CCB embarked on various activities to work with and support farmers in the regions of Jwaneng and Ghanzi. Improved kraaling and the use of livestock guarding dogs (LSGDs) in protecting livestock against medium sized predators are among other farming strategies that can be utilised to minimise human wildlife conflict. CCB placed 11 LSGD puppies, six males and five females mid January 2016 with various farmers in the village of Samane, in the Jwaneng area. On the 21st July 2016, in collaboration with Vetswana, all 11 LSGDs received sterilization (spay and neuter). The LSGD sterilization clinic was a success as all dogs have reported to be doing just fine after the care and all are back to their normal duties. Thank you once more to Vetswana, CCB team and the farmers for their efforts in making sure that these dogs are in a super form to perform their duties.
In February 2015, CCB was involved in the translocation of two groups of cheetah that had come into conflict with people. Translocating any large predator is difficult in Botswana, as there are few if any remaining areas that are suitable for this. Cheetahs need large areas for hunting, areas with good levels of prey density, low levels of competition from other predators and be away from areas with high human density. Most protected areas already have high numbers of predators and moving new individuals into these areas increases competition for resources and consequently, many translocations are not always successful. In February, it was decided through a collaborative effort by CCB, DWNP, and Beyond and Vetswana to attempt translocating these two groups into an area in the south of the Okavango Delta. Since release, survival of these individuals has been high. The release of a female and her cubs is currently going well, although one cub has been lost, the mother and remaining three cubs have settled into an area and are regularly sighted by guides and tourists. She has been seen to hunt successfully and the cubs are growing up healthy and strong. The release of two brothers in the same area, however, have struggled to find an area to settle down. This pair has roamed over considerable distances, even recently into neighbouring Namibia. Despite being released into a protected area, high competition with lions and spotted hyenas has most likely been the reason for these males to have left the release site. The males have moved in and out of both protected and non-protected land in search of areas of suitable prey and low competition over the last four months. This movement highlights the difficulty of not only finding suitable areas for release, but the difficulty for cheetahs to settle and survive in areas with people. Translocations are not the long-term solution for cheetah survival, but encouraging and developing co-existence solutions with people. However, CCB is pleased to see that in this case, the survival of these cheetahs has so far been successful.

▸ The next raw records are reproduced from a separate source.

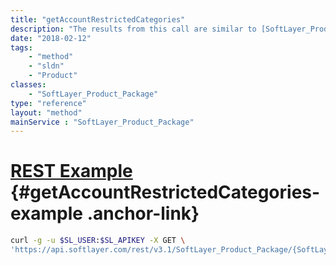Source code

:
 ```yaml
---
title: "getAccountRestrictedCategories"
description: "The results from this call are similar to [SoftLayer_Product_Package::getCategories](/reference/services/SoftLayer_Product_Package/getCategories), but these ONLY include account-restricted prices. Not all accounts have restricted pricing."
date: "2018-02-12"
tags:
    - "method"
    - "sldn"
    - "Product"
classes:
    - "SoftLayer_Product_Package"
type: "reference"
layout: "method"
mainService : "SoftLayer_Product_Package"
---
```


# [REST Example](#getAccountRestrictedCategories-example) <a href="/article/rest/"><i class="fas fa-question"></i></a> {#getAccountRestrictedCategories-example .anchor-link} 
```bash
curl -g -u $SL_USER:$SL_APIKEY -X GET \
'https://api.softlayer.com/rest/v3.1/SoftLayer_Product_Package/{SoftLayer_Product_PackageID}/getAccountRestrictedCategories'
```
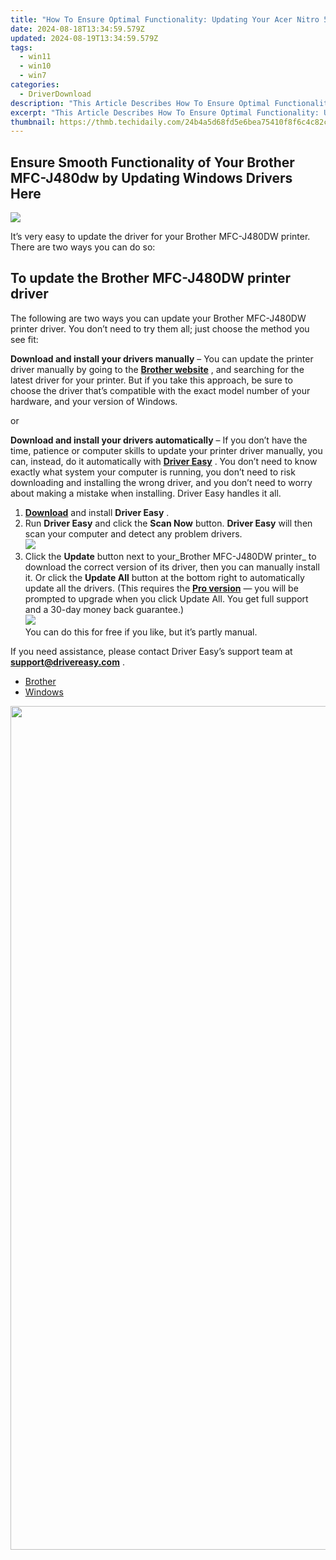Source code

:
 ```yaml
---
title: "How To Ensure Optimal Functionality: Updating Your Acer Nitro 5'S Device Drivers"
date: 2024-08-18T13:34:59.579Z
updated: 2024-08-19T13:34:59.579Z
tags:
  - win11
  - win10
  - win7
categories:
  - DriverDownload
description: "This Article Describes How To Ensure Optimal Functionality: Updating Your Acer Nitro 5'S Device Drivers"
excerpt: "This Article Describes How To Ensure Optimal Functionality: Updating Your Acer Nitro 5'S Device Drivers"
thumbnail: https://thmb.techidaily.com/24b4a5d68fd5e6bea75410f8f6c4c82cdd5bcbea33115cb8218e3e0a99c10ef2.jpg
---
```


## Ensure Smooth Functionality of Your Brother MFC-J480dw by Updating Windows Drivers Here

![](https://images.drivereasy.com/wp-content/uploads/2018/12/img_5c0f98c851b60.png)

 It’s very easy to update the driver for your Brother MFC-J480DW printer. There are two ways you can do so:

## To update the Brother MFC-J480DW printer driver

 The following are two ways you can update your Brother MFC-J480DW printer driver. You don’t need to try them all; just choose the method you see fit:

**Download and install your drivers manually** – You can update the printer driver manually by going to the **[Brother website](https://support.brother.com/g/b/index.aspx?noautojudge=true)**  , and searching for the latest driver for your printer. But if you take this approach, be sure to choose the driver that’s compatible with the exact model number of your hardware, and your version of Windows.

or

**Download and install your drivers automatically** – If you don’t have the time, patience or computer skills to update your printer driver manually, you can, instead, do it automatically with **[Driver Easy](https://tools.techidaily.com/drivereasy/download/)**  . You don’t need to know exactly what system your computer is running, you don’t need to risk downloading and installing the wrong driver, and you don’t need to worry about making a mistake when installing. Driver Easy handles it all.

1. [**Download**](https://tools.techidaily.com/drivereasy/download/) and install **Driver Easy** .
2. Run **Driver Easy** and click the **Scan Now** button. **Driver Easy**  will then scan your computer and detect any problem drivers.  
![](https://images.drivereasy.com/wp-content/uploads/2018/10/img_5bd0366bd75a4.jpg)
3. Click the **Update**  button next to your_Brother MFC-J480DW printer_ to download the correct version of its driver, then you can manually install it. Or click the **Update All**  button at the bottom right to automatically update all the drivers. (This requires the **[Pro version](https://tools.techidaily.com/drivereasy/download/)**  — you will be prompted to upgrade when you click Update All. You get full support and a 30-day money back guarantee.)  
![](https://images.drivereasy.com/wp-content/uploads/2018/12/img_5c0f98604aa20.jpg)  
 You can do this for free if you like, but it’s partly manual.

 If you need assistance, please contact Driver Easy’s support team at **[support@drivereasy.com](https://tools.techidaily.com/drivereasy/download/)**  .

* [Brother](https://tools.techidaily.com/drivereasy/download/)
* [Windows](https://tools.techidaily.com/drivereasy/download/)

<ins class="adsbygoogle"
     style="display:block"
     data-ad-format="autorelaxed"
     data-ad-client="ca-pub-7571918770474297"
     data-ad-slot="1223367746"></ins>



<ins class="adsbygoogle"
     style="display:block"
     data-ad-client="ca-pub-7571918770474297"
     data-ad-slot="8358498916"
     data-ad-format="auto"
     data-full-width-responsive="true"></ins>



<!-- affiliate ads begin -->
<a href="https://twopages.pxf.io/c/5597632/1873305/18544" target="_top" id="1873305"><img src="//a.impactradius-go.com/display-ad/18544-1873305" border="0" alt="" width="1080" height="1350"/></a><img height="0" width="0" src="https://imp.pxf.io/i/5597632/1873305/18544" style="position:absolute;visibility:hidden;" border="0" />
<!-- affiliate ads end -->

We did it again by hosting an information stall at the recent Ghanzi agricultural show, which took place on the week of 4th - 10th July 2016. For the three days we were there, excitement reached roof level from both staff members and visitors and, we did our best to engage with all by addressing issues on threats to the long term survival of the cheetah species and ways in which farmers can utilize to protect their livestock from predation. The Ghanzi show is one event that we never miss more so that it is piled with our target audience, it never disappoints and, on top of it all, we meet and make conservation friends at the end of the day. We also took eight members of the steering committee from the Jwaneng farmers’ network who were very excited at the opportunity to network, engage and learn from the farming big shots how it is done. We believe they came back rich in knowledge and ready to test and share what they have learnt with others in their community.Thank you all for making it yet another memorable week!